◆ WHAT IS EXPECTED ◆
Look for the line containing "The API(s) provide(s)" in the listing below. Retype that line and every subsequent line through the last one, and only those.

◆ DATA FOR THE TASK ◆
⁂

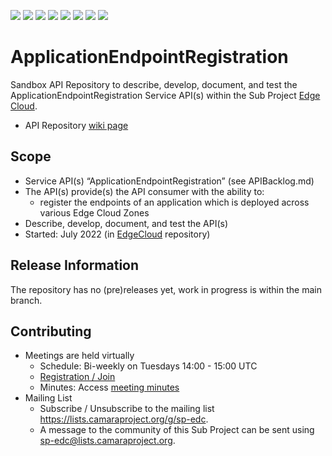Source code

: <a href="https://github.com/camaraproject/ApplicationEndpointRegistration/commits/" title="Last Commit"><img src="https://img.shields.io/github/last-commit/camaraproject/ApplicationEndpointRegistration?style=plastic"></a>
<a href="https://github.com/camaraproject/ApplicationEndpointRegistration/issues" title="Open Issues"><img src="https://img.shields.io/github/issues/camaraproject/ApplicationEndpointRegistration?style=plastic"></a>
<a href="https://github.com/camaraproject/ApplicationEndpointRegistration/pulls" title="Open Pull Requests"><img src="https://img.shields.io/github/issues-pr/camaraproject/ApplicationEndpointRegistration?style=plastic"></a>
<a href="https://github.com/camaraproject/ApplicationEndpointRegistration/graphs/contributors" title="Contributors"><img src="https://img.shields.io/github/contributors/camaraproject/ApplicationEndpointRegistration?style=plastic"></a>
<a href="https://github.com/camaraproject/ApplicationEndpointRegistration" title="Repo Size"><img src="https://img.shields.io/github/repo-size/camaraproject/ApplicationEndpointRegistration?style=plastic"></a>
<a href="https://github.com/camaraproject/ApplicationEndpointRegistration/blob/main/LICENSE" title="License"><img src="https://img.shields.io/badge/License-Apache%202.0-green.svg?style=plastic"></a>
<a href="https://github.com/camaraproject/ApplicationEndpointRegistration/releases/latest" title="Latest Release"><img src="https://img.shields.io/github/release/camaraproject/ApplicationEndpointRegistration?style=plastic"></a>
<a href="https://github.com/camaraproject/Governance/blob/main/ProjectStructureAndRoles.md" title="Sandbox API Repository"><img src="https://img.shields.io/badge/Sandbox%20API%20Repository-yellow?style=plastic"></a>

# ApplicationEndpointRegistration

Sandbox API Repository to describe, develop, document, and test the ApplicationEndpointRegistration Service API(s) within the Sub Project [Edge Cloud](https://lf-camaraproject.atlassian.net/wiki/x/IwEpBQ).

* API Repository [wiki page](https://lf-camaraproject.atlassian.net/wiki/x/AQAsC)

## Scope

* Service API(s) “ApplicationEndpointRegistration” (see APIBacklog.md) 
* The API(s) provide(s) the API consumer with the ability to:  
  * register the endpoints of an application which is deployed across various Edge Cloud Zones
* Describe, develop, document, and test the API(s)
* Started: July 2022 (in [EdgeCloud](https://github.com/camaraproject/EdgeCloud) repository)
<!-- * Incubating stage since: {{incubation date}} --> 

## Release Information

The repository has no (pre)releases yet, work in progress is within the main branch.
<!-- Optional: an explicit listing of the latest (pre-)release with additional information, e.g. links to the API definitions -->
<!-- In addition use/uncomment one or multiple the following alternative options when becoming applicable -->
<!-- Pre-releases of this sub project are available in https://github.com/camaraproject/ApplicationEndpointRegistration/releases -->
<!-- The latest public release is available here: https://github.com/camaraproject/ApplicationEndpointRegistration/releases/latest -->
<!-- For changes see [CHANGELOG.md](https://github.com/camaraproject/ApplicationEndpointRegistration/blob/main/CHANGELOG.md) -->

## Contributing

* Meetings are held virtually
  * Schedule: Bi-weekly on Tuesdays 14:00 - 15:00 UTC
  * [Registration / Join](https://zoom-lfx.platform.linuxfoundation.org/meeting/91868502920?password=a9ec9dff-ea92-4216-b0a1-ce152f49170f)
  * Minutes: Access [meeting minutes](https://lf-camaraproject.atlassian.net/wiki/x/8Tve)
* Mailing List  
  * Subscribe / Unsubscribe to the mailing list <https://lists.camaraproject.org/g/sp-edc>.
  * A message to the community of this Sub Project can be sent using <sp-edc@lists.camaraproject.org>.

⁂

◆ SOLUTION FOR THIS EXERCISE ◆
* The API(s) provide(s) the API consumer with the ability to:  
  * register the endpoints of an application which is deployed across various Edge Cloud Zones
* Describe, develop, document, and test the API(s)
* Started: July 2022 (in [EdgeCloud](https://github.com/camaraproject/EdgeCloud) repository)
<!-- * Incubating stage since: {{incubation date}} --> 

## Release Information

The repository has no (pre)releases yet, work in progress is within the main branch.
<!-- Optional: an explicit listing of the latest (pre-)release with additional information, e.g. links to the API definitions -->
<!-- In addition use/uncomment one or multiple the following alternative options when becoming applicable -->
<!-- Pre-releases of this sub project are available in https://github.com/camaraproject/ApplicationEndpointRegistration/releases -->
<!-- The latest public release is available here: https://github.com/camaraproject/ApplicationEndpointRegistration/releases/latest -->
<!-- For changes see [CHANGELOG.md](https://github.com/camaraproject/ApplicationEndpointRegistration/blob/main/CHANGELOG.md) -->

## Contributing

* Meetings are held virtually
  * Schedule: Bi-weekly on Tuesdays 14:00 - 15:00 UTC
  * [Registration / Join](https://zoom-lfx.platform.linuxfoundation.org/meeting/91868502920?password=a9ec9dff-ea92-4216-b0a1-ce152f49170f)
  * Minutes: Access [meeting minutes](https://lf-camaraproject.atlassian.net/wiki/x/8Tve)
* Mailing List  
  * Subscribe / Unsubscribe to the mailing list <https://lists.camaraproject.org/g/sp-edc>.
  * A message to the community of this Sub Project can be sent using <sp-edc@lists.camaraproject.org>.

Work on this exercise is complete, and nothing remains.